*** DATASET RECORDS Section Begins ***
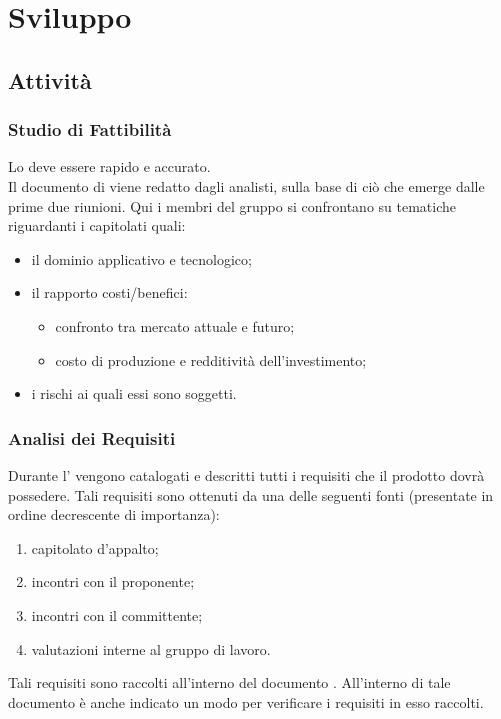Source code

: \section{Sviluppo}
		\subsection{Attività}
			\subsubsection{Studio di Fattibilità}
				Lo  deve essere rapido e accurato.\\
				Il documento di  viene redatto dagli analisti, sulla base di ciò che emerge dalle prime due riunioni. Qui i membri del gruppo si confrontano su tematiche riguardanti i capitolati quali:
				\begin{itemize}
					\item il dominio applicativo e tecnologico;
					\item il rapporto costi/benefici:
					\begin{itemize}
						\item confronto tra mercato attuale e futuro;
						\item costo di produzione e redditività dell'investimento;
					\end{itemize}
					\item i rischi ai quali essi sono soggetti.
				\end{itemize}
			\subsubsection{Analisi dei Requisiti}
				Durante l' vengono catalogati e descritti tutti i requisiti che il prodotto dovrà possedere. Tali requisiti sono ottenuti da una delle seguenti fonti (presentate in ordine decrescente di importanza):
				\begin{enumerate}
					\item capitolato d’appalto;
					\item incontri con il proponente;
					\item incontri con il committente;
					\item valutazioni interne al gruppo di lavoro.
				\end{enumerate}
				Tali requisiti sono raccolti all'interno del documento . All'interno di tale documento è anche indicato un modo per verificare i requisiti in esso raccolti.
*** DATASET RECORDS Section Ends ***
**PROMPT:** Look for the word "itemize" in the data, then return every line that contains it.

**ANSWER:**
				\begin{itemize}
					\begin{itemize}
					\end{itemize}
				\end{itemize}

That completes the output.